### Collected data
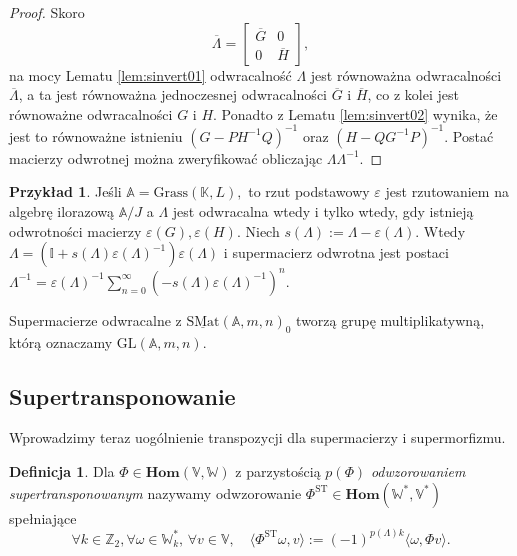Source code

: \documentclass[11pt,a4paper]{report}
\theoremstyle{definition}
\newtheorem{example}[theorem]{Przykład}
\newtheorem{definition}[theorem]{Definicja}
\newcommand{\I}{\mathbb{I}}
\begin{document}
\begin{proof}
	Skoro $$\overline{\Lambda} = \begin{bmatrix}
	\overline{G} & 0 \\
	0 & \overline{H}
	\end{bmatrix},$$ na mocy Lematu \ref{lem:sinvert01} odwracalność $\Lambda$ jest równoważna odwracalności $\overline{\Lambda}$, a ta jest równoważna jednoczesnej odwracalności $\overline{G}$ i $\overline{H}$, co z kolei jest równoważne odwracalności $G$ i $H$. Ponadto z Lematu \ref{lem:sinvert02} wynika, że jest to równoważne istnieniu $(G-PH^{-1}Q)^{-1}$ oraz $(H-QG^{-1}P)^{-1}$. Postać macierzy odwrotnej można zweryfikować obliczając $\Lambda \Lambda^{-1}$.
\end{proof}

\begin{example}
	Jeśli $\mathbb{A} = \mathrm{Grass}(\mathbb{K}, L),$ to rzut podstawowy $\varepsilon$ jest rzutowaniem na algebrę ilorazową $\mathbb{A} / J$ a $\Lambda$ jest odwracalna wtedy i tylko wtedy, gdy istnieją odwrotności macierzy $\varepsilon(G), \varepsilon(H)$. Niech $s(\Lambda) := \Lambda - \varepsilon(\Lambda)$. Wtedy $\Lambda = (\I +s(\Lambda) \varepsilon(\Lambda)^{-1}) \varepsilon(\Lambda)$ i supermacierz odwrotna jest postaci $\Lambda^{-1} = \varepsilon(\Lambda)^{-1} \sum_{n=0}^{\infty} (-s(\Lambda) \varepsilon(\Lambda)^{-1})^{n}$.
\end{example}

Supermacierze odwracalne z $\underline{\mathrm{SMat}}(\mathbb{A},m,n)_0$ tworzą grupę multiplikatywną, którą oznaczamy $\mathrm{GL}(\mathbb{A},m,n).$

\subsection{Supertransponowanie}

Wprowadzimy teraz uogólnienie transpozycji dla supermacierzy i supermorfizmu.

\begin{definition}
	Dla $\Phi \in \mathbf{Hom}(\mathbb{V},\mathbb{W})$ z parzystością $p(\Phi)$ \textit{odwzorowaniem supertransponowanym} nazywamy odwzorowanie $\Phi^\mathrm{ST} \in \mathbf{Hom}(\mathbb{W}^*,\mathbb{V}^*)$ spełniające
	\begin{equation}
		\label{supertransposed_morphism}
		\forall k \in \mathbb{Z}_2, \forall \omega \in \mathbb{W}^*_k,\, \forall v \in \mathbb{V}, \quad \langle \Phi^{\mathrm{ST}} \omega , v \rangle := (-1)^{p(\Lambda)k} \langle \omega , \Phi v \rangle.
	\end{equation}
\end{definition}
\end{document}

### PROBLEM STATEMENT
Using the records above, copy every line that has the word "newtheorem" in it.

### EXERCISE ANSWER
\newtheorem{example}[theorem]{Przykład}
\newtheorem{definition}[theorem]{Definicja}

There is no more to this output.